Yet, there are 10,000-61,000 deaths each year in the US alone attributed to the flu.  So, even WITH a vaccine, for flu there are a number of deaths.  How many deaths from flu would there need to be before that is what the headlines are about and we are warned not to go to school, work, or church because of the flu?

The following is my understanding; I am not a doctor or epidemiologist:

Several differences between the flu and Covid-19 are important - crucial, actually.

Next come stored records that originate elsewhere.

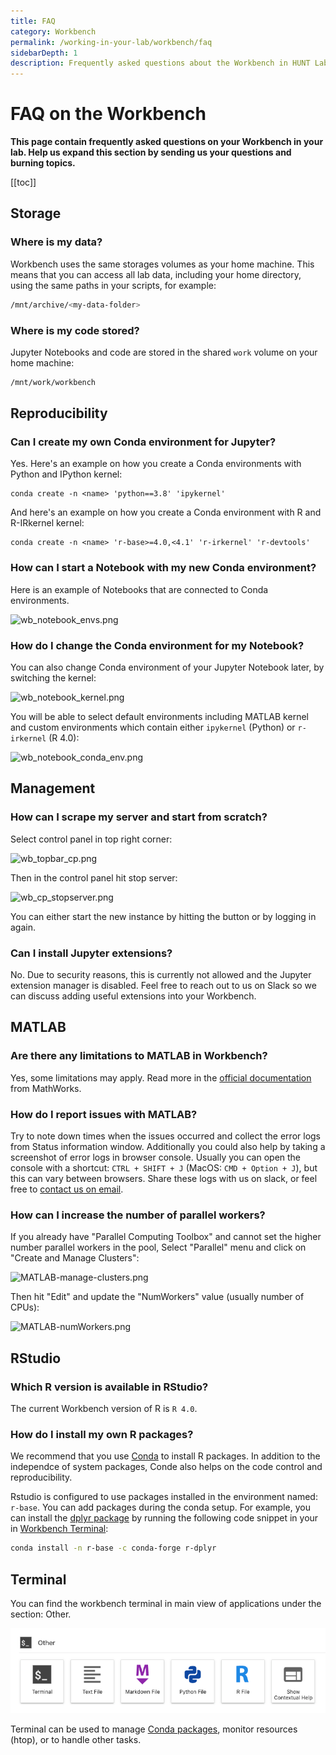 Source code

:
 ```yaml
---
title: FAQ
category: Workbench
permalink: /working-in-your-lab/workbench/faq
sidebarDepth: 1
description: Frequently asked questions about the Workbench in HUNT Lab.
---
```


# FAQ on the Workbench

**This page contain frequently asked questions on your Workbench in your lab. Help us expand this section by sending us your questions and burning topics.**

[[toc]]

## Storage

### Where is my data?

Workbench uses the same storages volumes as your home machine. This means that you can access all lab data, including your home directory, using the same paths in your scripts, for example: 

```bash
/mnt/archive/<my-data-folder>
```

### Where is my code stored?

Jupyter Notebooks and code are stored in the shared `work` volume on your home machine:

```bash
/mnt/work/workbench
```

## Reproducibility

### Can I create my own Conda environment for Jupyter?

Yes. Here's an example on how you create a Conda environments with Python and IPython kernel:

```
conda create -n <name> 'python==3.8' 'ipykernel'
```

And here's an example on how you create a Conda environment with R and R-IRkernel kernel:

```
conda create -n <name> 'r-base>=4.0,<4.1' 'r-irkernel' 'r-devtools'
```

### How can I start a Notebook with my new Conda environment?

Here is an example of Notebooks that are connected to Conda environments.

![wb_notebook_envs.png](./images/wb_notebook_envs.png)

### How do I change the Conda environment for my Notebook?

You can also change Conda environment of your Jupyter Notebook later, by switching the kernel:

![wb_notebook_kernel.png](./images/wb_notebook_kernel.png)

You will be able to select default environments including MATLAB kernel and custom environments which contain either `ipykernel` (Python) or `r-irkernel` (R 4.0):

![wb_notebook_conda_env.png](./images/wb_notebook_conda_env.png)


## Management

### How can I scrape my server and start from scratch?

Select control panel in top right corner:

![wb_topbar_cp.png](./images/wb_topbar_cp.png)

Then in the control panel hit stop server:

![wb_cp_stopserver.png](./images/wb_cp_stopserver.png)

You can either start the new instance by hitting the button or by logging in again.

### Can I install Jupyter extensions?

No. Due to security reasons, this is currently not allowed and the Jupyter extension manager is disabled. Feel free to reach out to us on Slack so we can discuss adding useful extensions into your Workbench.

## MATLAB

### Are there any limitations to MATLAB in Workbench?

Yes, some limitations may apply. Read more in the [official documentation](https://se.mathworks.com/products/matlab-online/limitations.html) from MathWorks.

### How do I report issues with MATLAB?

Try to note down times when the issues occurred and collect the error logs from Status information window.
Additionally you could also help by taking a screenshot of error logs in browser console.
Usually you can open the console with a shortcut: `CTRL + SHIFT + J` (MacOS: `CMD + Option + J`), but this can vary between browsers. Share these logs with us on slack, or feel free to [contact us on email](https://docs.hdc.ntnu.no/contact/).

### How can I increase the number of parallel workers?

If you already have "Parallel Computing Toolbox" and cannot set the higher number parallel workers in the pool, Select "Parallel" menu and click on "Create and Manage Clusters":

![MATLAB-manage-clusters.png](./images/MATLAB-manage-clusters.png)

Then hit "Edit" and update the "NumWorkers" value (usually number of CPUs):

![MATLAB-numWorkers.png](./images/MATLAB-numWorkers.png)

## RStudio

### Which R version is available in RStudio? 

The current Workbench version of R is `R 4.0`.

### How do I install my own R packages? 

We recommend that you use [Conda](/working-in-your-lab/analytical-tools/conda/) to install R packages. In addition to the independce of system packages, Conde also helps on the code control and reproducibility.

Rstudio is configured to use packages installed in the  environment named: `r-base`. You can add packages during the conda setup. For example, you can install the [dplyr package](https://anaconda.org/conda-forge/r-dplyr) by running the following code snippet in your in [Workbench Terminal](/working-in-your-lab/workbench/faq/#terminal):

```bash
conda install -n r-base -c conda-forge r-dplyr
```

## Terminal

You can find the workbench terminal in main view of applications under the section: Other.

![other_apps_terminal.png](./images/other_apps_terminal.png)

Terminal can be used to manage [Conda packages](/working-in-your-lab/analytical-tools/conda/), monitor resources (htop), or to handle other tasks.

1. The flu contagious-wihout-symptoms period is much shorter. It is generally 2 days. Covid-19 can be 14 days and some estimates say up to 3 weeks. So one person, one point-of-contact (without quarantining) can interact with many more transmission points in two weeks than in two days. 

2. Most people who get the flu have no doubt they are sick within a couple of days and so they stay home. But with Covid, you could *think* you are not sick at all, are feeling your spring allergies coming on, or have a seasonal cold. And that’s potentially after two weeks of walking around contaminating surfaces and infecting people. 

3. As a novel virus, nobody has antibodies built up against it (except perhaps people who have already recovered or possibly some who interact with patients). Most of the population worldwide has no natural or vaccine-induced immunity to Covid-19 because it is new, but this is not true for the flu. These factors make it highly transmissible. 

4. When we do have a vaccine for C19, we will no longer need such drastic social distancing measures because the transmissibility rates will fall precipitously once millions of people have been vaccinated worldwide. BUT, mark my words, there will still be cases, probably in the thousands, every year in the future because many people will philosophically or for other reasons (which may or may not be legitimate) refuse to get a Covid-19 vaccine. 

I’m sure there is more information on this subject but those are the main differences, as I understand them, between the flu and Covid-19.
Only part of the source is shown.